--- Work required ---
Transcribe exactly the line containing "[vcc64]: https://aka.ms/vs/16/release/vc_redist.x64.exe" and every line after it, through the end of the records below.

--------------------------------------------------

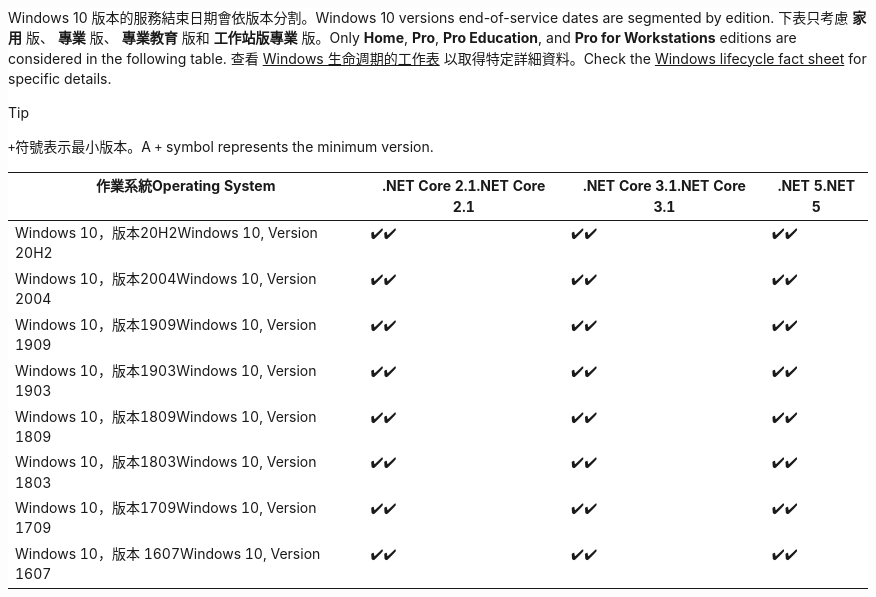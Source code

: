 <span data-ttu-id="461e6-117">Windows 10 版本的服務結束日期會依版本分割。</span><span class="sxs-lookup"><span data-stu-id="461e6-117">Windows 10 versions end-of-service dates are segmented by edition.</span></span> <span data-ttu-id="461e6-118">下表只考慮 **家用** 版、 **專業** 版、 **專業教育** 版和 **工作站版專業** 版。</span><span class="sxs-lookup"><span data-stu-id="461e6-118">Only **Home**, **Pro**, **Pro Education**, and **Pro for Workstations** editions are considered in the following table.</span></span> <span data-ttu-id="461e6-119">查看 [Windows 生命週期的工作表](https://support.microsoft.com/help/13853/windows-lifecycle-fact-sheet) 以取得特定詳細資料。</span><span class="sxs-lookup"><span data-stu-id="461e6-119">Check the [Windows lifecycle fact sheet](https://support.microsoft.com/help/13853/windows-lifecycle-fact-sheet) for specific details.</span></span>

> [!TIP]
> <span data-ttu-id="461e6-120">`+`符號表示最小版本。</span><span class="sxs-lookup"><span data-stu-id="461e6-120">A `+` symbol represents the minimum version.</span></span>

| <span data-ttu-id="461e6-121">作業系統</span><span class="sxs-lookup"><span data-stu-id="461e6-121">Operating System</span></span>            | <span data-ttu-id="461e6-122">.NET Core 2.1</span><span class="sxs-lookup"><span data-stu-id="461e6-122">.NET Core 2.1</span></span> | <span data-ttu-id="461e6-123">.NET Core 3.1</span><span class="sxs-lookup"><span data-stu-id="461e6-123">.NET Core 3.1</span></span> | <span data-ttu-id="461e6-124">.NET 5</span><span class="sxs-lookup"><span data-stu-id="461e6-124">.NET 5</span></span> |
|-----------------------------|---------------|---------------|--------|
| <span data-ttu-id="461e6-125">Windows 10，版本20H2</span><span class="sxs-lookup"><span data-stu-id="461e6-125">Windows 10, Version 20H2</span></span>    | <span data-ttu-id="461e6-126">✔️</span><span class="sxs-lookup"><span data-stu-id="461e6-126">✔️</span></span>           | <span data-ttu-id="461e6-127">✔️</span><span class="sxs-lookup"><span data-stu-id="461e6-127">✔️</span></span>            | <span data-ttu-id="461e6-128">✔️</span><span class="sxs-lookup"><span data-stu-id="461e6-128">✔️</span></span>    |
| <span data-ttu-id="461e6-129">Windows 10，版本2004</span><span class="sxs-lookup"><span data-stu-id="461e6-129">Windows 10, Version 2004</span></span>    | <span data-ttu-id="461e6-130">✔️</span><span class="sxs-lookup"><span data-stu-id="461e6-130">✔️</span></span>           | <span data-ttu-id="461e6-131">✔️</span><span class="sxs-lookup"><span data-stu-id="461e6-131">✔️</span></span>            | <span data-ttu-id="461e6-132">✔️</span><span class="sxs-lookup"><span data-stu-id="461e6-132">✔️</span></span>    |
| <span data-ttu-id="461e6-133">Windows 10，版本1909</span><span class="sxs-lookup"><span data-stu-id="461e6-133">Windows 10, Version 1909</span></span>    | <span data-ttu-id="461e6-134">✔️</span><span class="sxs-lookup"><span data-stu-id="461e6-134">✔️</span></span>           | <span data-ttu-id="461e6-135">✔️</span><span class="sxs-lookup"><span data-stu-id="461e6-135">✔️</span></span>            | <span data-ttu-id="461e6-136">✔️</span><span class="sxs-lookup"><span data-stu-id="461e6-136">✔️</span></span>    |
| <span data-ttu-id="461e6-137">Windows 10，版本1903</span><span class="sxs-lookup"><span data-stu-id="461e6-137">Windows 10, Version 1903</span></span>    | <span data-ttu-id="461e6-138">✔️</span><span class="sxs-lookup"><span data-stu-id="461e6-138">✔️</span></span>           | <span data-ttu-id="461e6-139">✔️</span><span class="sxs-lookup"><span data-stu-id="461e6-139">✔️</span></span>            | <span data-ttu-id="461e6-140">✔️</span><span class="sxs-lookup"><span data-stu-id="461e6-140">✔️</span></span>    |
| <span data-ttu-id="461e6-141">Windows 10，版本1809</span><span class="sxs-lookup"><span data-stu-id="461e6-141">Windows 10, Version 1809</span></span>    | <span data-ttu-id="461e6-142">✔️</span><span class="sxs-lookup"><span data-stu-id="461e6-142">✔️</span></span>           | <span data-ttu-id="461e6-143">✔️</span><span class="sxs-lookup"><span data-stu-id="461e6-143">✔️</span></span>            | <span data-ttu-id="461e6-144">✔️</span><span class="sxs-lookup"><span data-stu-id="461e6-144">✔️</span></span>    |
| <span data-ttu-id="461e6-145">Windows 10，版本1803</span><span class="sxs-lookup"><span data-stu-id="461e6-145">Windows 10, Version 1803</span></span>    | <span data-ttu-id="461e6-146">✔️</span><span class="sxs-lookup"><span data-stu-id="461e6-146">✔️</span></span>           | <span data-ttu-id="461e6-147">✔️</span><span class="sxs-lookup"><span data-stu-id="461e6-147">✔️</span></span>            | <span data-ttu-id="461e6-148">✔️</span><span class="sxs-lookup"><span data-stu-id="461e6-148">✔️</span></span>    |
| <span data-ttu-id="461e6-149">Windows 10，版本1709</span><span class="sxs-lookup"><span data-stu-id="461e6-149">Windows 10, Version 1709</span></span>    | <span data-ttu-id="461e6-150">✔️</span><span class="sxs-lookup"><span data-stu-id="461e6-150">✔️</span></span>           | <span data-ttu-id="461e6-151">✔️</span><span class="sxs-lookup"><span data-stu-id="461e6-151">✔️</span></span>            | <span data-ttu-id="461e6-152">✔️</span><span class="sxs-lookup"><span data-stu-id="461e6-152">✔️</span></span>    |
| <span data-ttu-id="461e6-153">Windows 10，版本 1607</span><span class="sxs-lookup"><span data-stu-id="461e6-153">Windows 10, Version 1607</span></span>    | <span data-ttu-id="461e6-154">✔️</span><span class="sxs-lookup"><span data-stu-id="461e6-154">✔️</span></span>           | <span data-ttu-id="461e6-155">✔️</span><span class="sxs-lookup"><span data-stu-id="461e6-155">✔️</span></span>            | <span data-ttu-id="461e6-156">✔️</span><span class="sxs-lookup"><span data-stu-id="461e6-156">✔️</span></span>    |

[esu]: /troubleshoot/windows-client/windows-7-eos-faq/windows-7-extended-security-updates-faq
[vcc64]: https://aka.ms/vs/16/release/vc_redist.x64.exe
[vcc32]: https://aka.ms/vs/16/release/vc_redist.x86.exe
[kb64]: https://www.microsoft.com/download/details.aspx?id=47442
[kb32]: https://www.microsoft.com/download/details.aspx?id=47409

--------------------------------------------------

--- Solution for this problem ---
[vcc64]: https://aka.ms/vs/16/release/vc_redist.x64.exe
[vcc32]: https://aka.ms/vs/16/release/vc_redist.x86.exe
[kb64]: https://www.microsoft.com/download/details.aspx?id=47442
[kb32]: https://www.microsoft.com/download/details.aspx?id=47409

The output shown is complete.